● Required work
The expected output is each line in the data below that includes the string "testing".

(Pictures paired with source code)
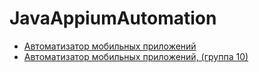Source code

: # JavaAppiumAutomation
- [Автоматизатор мобильных приложений](http://software-testing.ru/edu/1-schedule/262-mobile-automation-2)
- [Автоматизатор мобильных приложений, (группа 10)](http://software-testing.ru/lms/course/view.php?id=983)
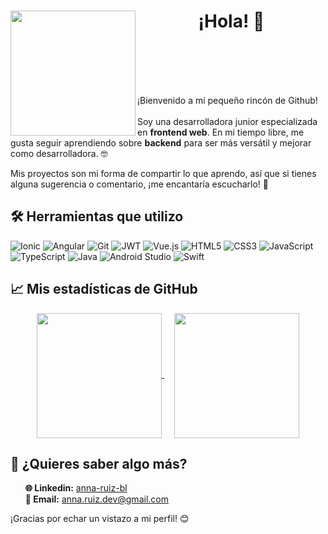 <h1 align="center">
<img align="left" src="https://media.giphy.com/media/4TnHlUBm55QMzBLvq6/giphy.gif?cid=ecf05e47qipkta8lckgiwhk6kfbcvoy1sl159it1nb499txs&ep=v1_stickers_search&rid=giphy.gif&ct=s" width="200">
¡Hola! 🤗
</h1>
<br><br><br><br>
<p>
  ¡Bienvenido a mi pequeño rincón de Github!
  <br> <br>
Soy una desarrolladora junior especializada en <b>frontend web</b>. En mi tiempo libre, me gusta seguir aprendiendo sobre <b>backend</b> para ser más versátil y mejorar como desarrolladora. 🤓

 Mis proyectos son mi forma de compartir lo que aprendo, así que si tienes alguna sugerencia o comentario, ¡me encantaría escucharlo! 🌟
</p>

<h2>🛠️ Herramientas que utilizo</h2>

![Ionic](https://img.shields.io/badge/Ionic-%233880FF.svg?style=for-the-badge&logo=Ionic&logoColor=white)
![Angular](https://img.shields.io/badge/angular-%23DD0031.svg?style=for-the-badge&logo=angular&logoColor=white)
![Git](https://img.shields.io/badge/git-%23F05033.svg?style=for-the-badge&logo=git&logoColor=white)
![JWT](https://img.shields.io/badge/JWT-black?style=for-the-badge&logo=JSON%20web%20tokens)
![Vue.js](https://img.shields.io/badge/vuejs-%2335495e.svg?style=for-the-badge&logo=vuedotjs&logoColor=%234FC08D)
![HTML5](https://img.shields.io/badge/html5-%23E34F26.svg?style=for-the-badge&logo=html5&logoColor=white)
![CSS3](https://img.shields.io/badge/css3-%231572B6.svg?style=for-the-badge&logo=css3&logoColor=white)
![JavaScript](https://img.shields.io/badge/javascript-%23323330.svg?style=for-the-badge&logo=javascript&logoColor=%23F7DF1E)
![TypeScript](https://img.shields.io/badge/typescript-%23007ACC.svg?style=for-the-badge&logo=typescript&logoColor=white)
![Java](https://img.shields.io/badge/java-%23ED8B00.svg?style=for-the-badge&logo=openjdk&logoColor=white)
![Android Studio](https://img.shields.io/badge/android%20studio-346ac1?style=for-the-badge&logo=android%20studio&logoColor=white)
![Swift](https://img.shields.io/badge/swift-F54A2A?style=for-the-badge&logo=swift&logoColor=white)

<h2>📈 Mis estadísticas de GitHub</h2>

<div align="center">
  <a href="https://github.com/annruiblaz/github-readme-stats">
  <img height="200" align="center" src="https://github-readme-stats.vercel.app/api?username=annruiblaz&show_icons=true&hide=issues,contribs&rank_icon=github&locale=es&theme=shadow_blue" />
</a>
&nbsp; &nbsp;
<a href="https://github.com/annruiblaz/convoychat">
  <img height="200" align="center" src="https://github-readme-stats.vercel.app/api/top-langs?username=annruiblaz&layout=compact&langs_count=8&locale=es&card_width=320&theme=shadow_blue" />
</a>
</div>

<h2>💌 ¿Quieres saber algo más?</h2>

<ul style="list-style:none">
  <li><b>🌐 Linkedin:</b> <a href="https://www.linkedin.com/in/anna-ruiz-bl/">anna-ruiz-bl</a>
  <li><b>📧 Email:</b> <a href="mailto:anna.ruiz.dev@gmail.com">anna.ruiz.dev@gmail.com</a>
</li>
</ul>

<p>¡Gracias por echar un vistazo a mi perfil! 😊</p>

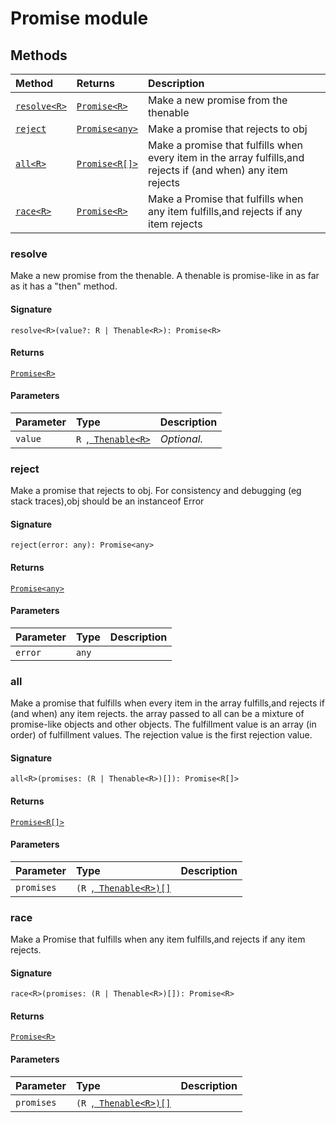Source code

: # Promise module













## Methods

| Method	   |  Returns	| Description|
|:-------------|:-------|:-----------|
|[`resolve<R>`](#resolve<r>)      | [`Promise<R>`](../es6-promise/promise.md) | Make a new promise from the thenable |
|[`reject`](#reject)      | [`Promise<any>`](../es6-promise/promise.md) | Make a promise that rejects to obj |
|[`all<R>`](#all<r>)      | [`Promise<R[]>`](../es6-promise/promise.md) | Make a promise that fulfills when every item in the array fulfills,and rejects if (and when) any item rejects |
|[`race<R>`](#race<r>)      | [`Promise<R>`](../es6-promise/promise.md) | Make a Promise that fulfills when any item fulfills,and rejects if any item rejects |




### resolve<R>

Make a new promise from the thenable. 
A thenable is promise-like in as far as it has a "then" method.

#### Signature
`resolve<R>(value?: R | Thenable<R>): Promise<R>`

#### Returns
[`Promise<R>`](../es6-promise/promise.md)


#### Parameters


| Parameter	   | Type    | Description |
|:-------------|:---------------|:------------|
| `value`    | `R `,[` Thenable<R>`](../es6-promise/thenable.md) | _Optional._ |


### reject

Make a promise that rejects to obj. For consistency and debugging (eg stack traces),obj should be an instanceof Error

#### Signature
`reject(error: any): Promise<any>`

#### Returns
[`Promise<any>`](../es6-promise/promise.md)


#### Parameters


| Parameter	   | Type    | Description |
|:-------------|:---------------|:------------|
| `error`    | `any` |  |


### all<R>

Make a promise that fulfills when every item in the array fulfills,and rejects if (and when) any item rejects. 
the array passed to all can be a mixture of promise-like objects and other objects. 
The fulfillment value is an array (in order) of fulfillment values. The rejection value is the first rejection value.

#### Signature
`all<R>(promises: (R | Thenable<R>)[]): Promise<R[]>`

#### Returns
[`Promise<R[]>`](../es6-promise/promise.md)


#### Parameters


| Parameter	   | Type    | Description |
|:-------------|:---------------|:------------|
| `promises`    | `(R `,[` Thenable<R>)[]`](../es6-promise/thenable.md) |  |


### race<R>

Make a Promise that fulfills when any item fulfills,and rejects if any item rejects.

#### Signature
`race<R>(promises: (R | Thenable<R>)[]): Promise<R>`

#### Returns
[`Promise<R>`](../es6-promise/promise.md)


#### Parameters


| Parameter	   | Type    | Description |
|:-------------|:---------------|:------------|
| `promises`    | `(R `,[` Thenable<R>)[]`](../es6-promise/thenable.md) |  |

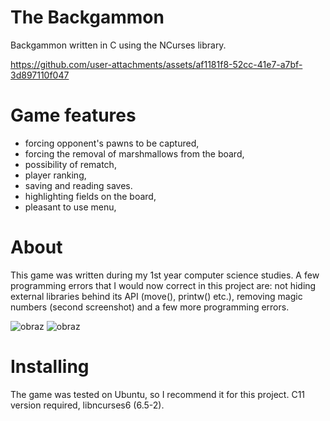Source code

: # The Backgammon
Backgammon written in C using the NCurses library. 

https://github.com/user-attachments/assets/af1181f8-52cc-41e7-a7bf-3d897110f047

# Game features
- forcing opponent's pawns to be captured, 
- forcing the removal of marshmallows from the board,
- possibility of rematch,
- player ranking,
- saving and reading saves.
- highlighting fields on the board,
- pleasant to use menu,
  
# About
This game was written during my 1st year computer science studies. A few programming errors that I would now correct in this project are: not hiding external libraries behind its API (move(), printw() etc.), removing magic numbers (second screenshot) and a few more programming errors.

![obraz](https://github.com/user-attachments/assets/afb05d91-27ef-455c-bb7a-e8efa67f2d4b)
![obraz](https://github.com/user-attachments/assets/5dcea8bf-faaf-4203-bcb2-ffcd2d925411)

# Installing
The game was tested on Ubuntu, so I recommend it for this project. C11 version required, libncurses6 (6.5-2).
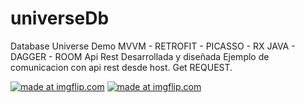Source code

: # universeDb
Database Universe Demo
MVVM - RETROFIT - PICASSO - RX JAVA - DAGGER - ROOM 
Api Rest Desarrollada y diseñada
Ejemplo de comunicacion con api rest desde host.
Get REQUEST.

<a href="https://imgflip.com/gif/34wc87"><img src="https://i.imgflip.com/34wc87.gif" title="made at imgflip.com"/></a> <a href="https://imgflip.com/gif/34wcqn"><img src="https://i.imgflip.com/34wcqn.gif" title="made at imgflip.com"/></a>
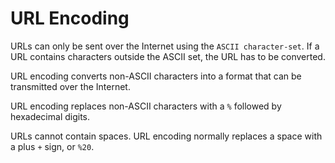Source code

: # URL Encoding

URLs can only be sent over the Internet using the `ASCII character-set`. If a URL contains characters outside the ASCII set, the URL has to be converted.

URL encoding converts non-ASCII characters into a format that can be transmitted over the Internet.

URL encoding replaces non-ASCII characters with a `%` followed by hexadecimal digits.

URLs cannot contain spaces. URL encoding normally replaces a space with a plus `+` sign, or `%20`.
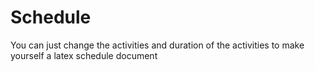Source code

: # Schedule


You can just change the activities and duration of the activities to make yourself a latex schedule document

● Expected answer
- [Автоматизатор мобильных приложений](http://software-testing.ru/edu/1-schedule/262-mobile-automation-2)
- [Автоматизатор мобильных приложений, (группа 10)](http://software-testing.ru/lms/course/view.php?id=983)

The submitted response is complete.